## [DESCRIPTION OF THE TASK]
Exact copies of all the records are to be printed.

## [Excerpts from a dataset]
-- Opening Marker --

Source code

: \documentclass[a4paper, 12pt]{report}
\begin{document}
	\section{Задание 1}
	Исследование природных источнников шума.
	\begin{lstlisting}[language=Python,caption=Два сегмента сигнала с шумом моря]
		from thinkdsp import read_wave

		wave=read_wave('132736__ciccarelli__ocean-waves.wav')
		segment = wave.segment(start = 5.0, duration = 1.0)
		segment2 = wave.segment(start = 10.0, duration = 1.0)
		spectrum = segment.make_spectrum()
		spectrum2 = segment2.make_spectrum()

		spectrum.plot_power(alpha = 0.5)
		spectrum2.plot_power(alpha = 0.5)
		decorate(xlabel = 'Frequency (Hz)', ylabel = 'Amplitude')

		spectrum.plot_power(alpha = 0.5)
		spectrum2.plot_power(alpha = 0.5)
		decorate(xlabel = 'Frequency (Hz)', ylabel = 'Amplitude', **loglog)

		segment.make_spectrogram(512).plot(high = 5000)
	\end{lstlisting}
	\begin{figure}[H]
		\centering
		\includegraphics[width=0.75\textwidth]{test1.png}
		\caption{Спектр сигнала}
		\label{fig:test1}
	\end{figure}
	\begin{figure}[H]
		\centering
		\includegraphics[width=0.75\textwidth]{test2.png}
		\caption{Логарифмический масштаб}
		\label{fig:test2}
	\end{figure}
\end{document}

-- Closing Marker --

## [SOLUTION BELOW]
Source code

: \documentclass[a4paper, 12pt]{report}
\begin{document}
	\section{Задание 1}
	Исследование природных источнников шума.
	\begin{lstlisting}[language=Python,caption=Два сегмента сигнала с шумом моря]
		from thinkdsp import read_wave

		wave=read_wave('132736__ciccarelli__ocean-waves.wav')
		segment = wave.segment(start = 5.0, duration = 1.0)
		segment2 = wave.segment(start = 10.0, duration = 1.0)
		spectrum = segment.make_spectrum()
		spectrum2 = segment2.make_spectrum()

		spectrum.plot_power(alpha = 0.5)
		spectrum2.plot_power(alpha = 0.5)
		decorate(xlabel = 'Frequency (Hz)', ylabel = 'Amplitude')

		spectrum.plot_power(alpha = 0.5)
		spectrum2.plot_power(alpha = 0.5)
		decorate(xlabel = 'Frequency (Hz)', ylabel = 'Amplitude', **loglog)

		segment.make_spectrogram(512).plot(high = 5000)
	\end{lstlisting}
	\begin{figure}[H]
		\centering
		\includegraphics[width=0.75\textwidth]{test1.png}
		\caption{Спектр сигнала}
		\label{fig:test1}
	\end{figure}
	\begin{figure}[H]
		\centering
		\includegraphics[width=0.75\textwidth]{test2.png}
		\caption{Логарифмический масштаб}
		\label{fig:test2}
	\end{figure}
\end{document}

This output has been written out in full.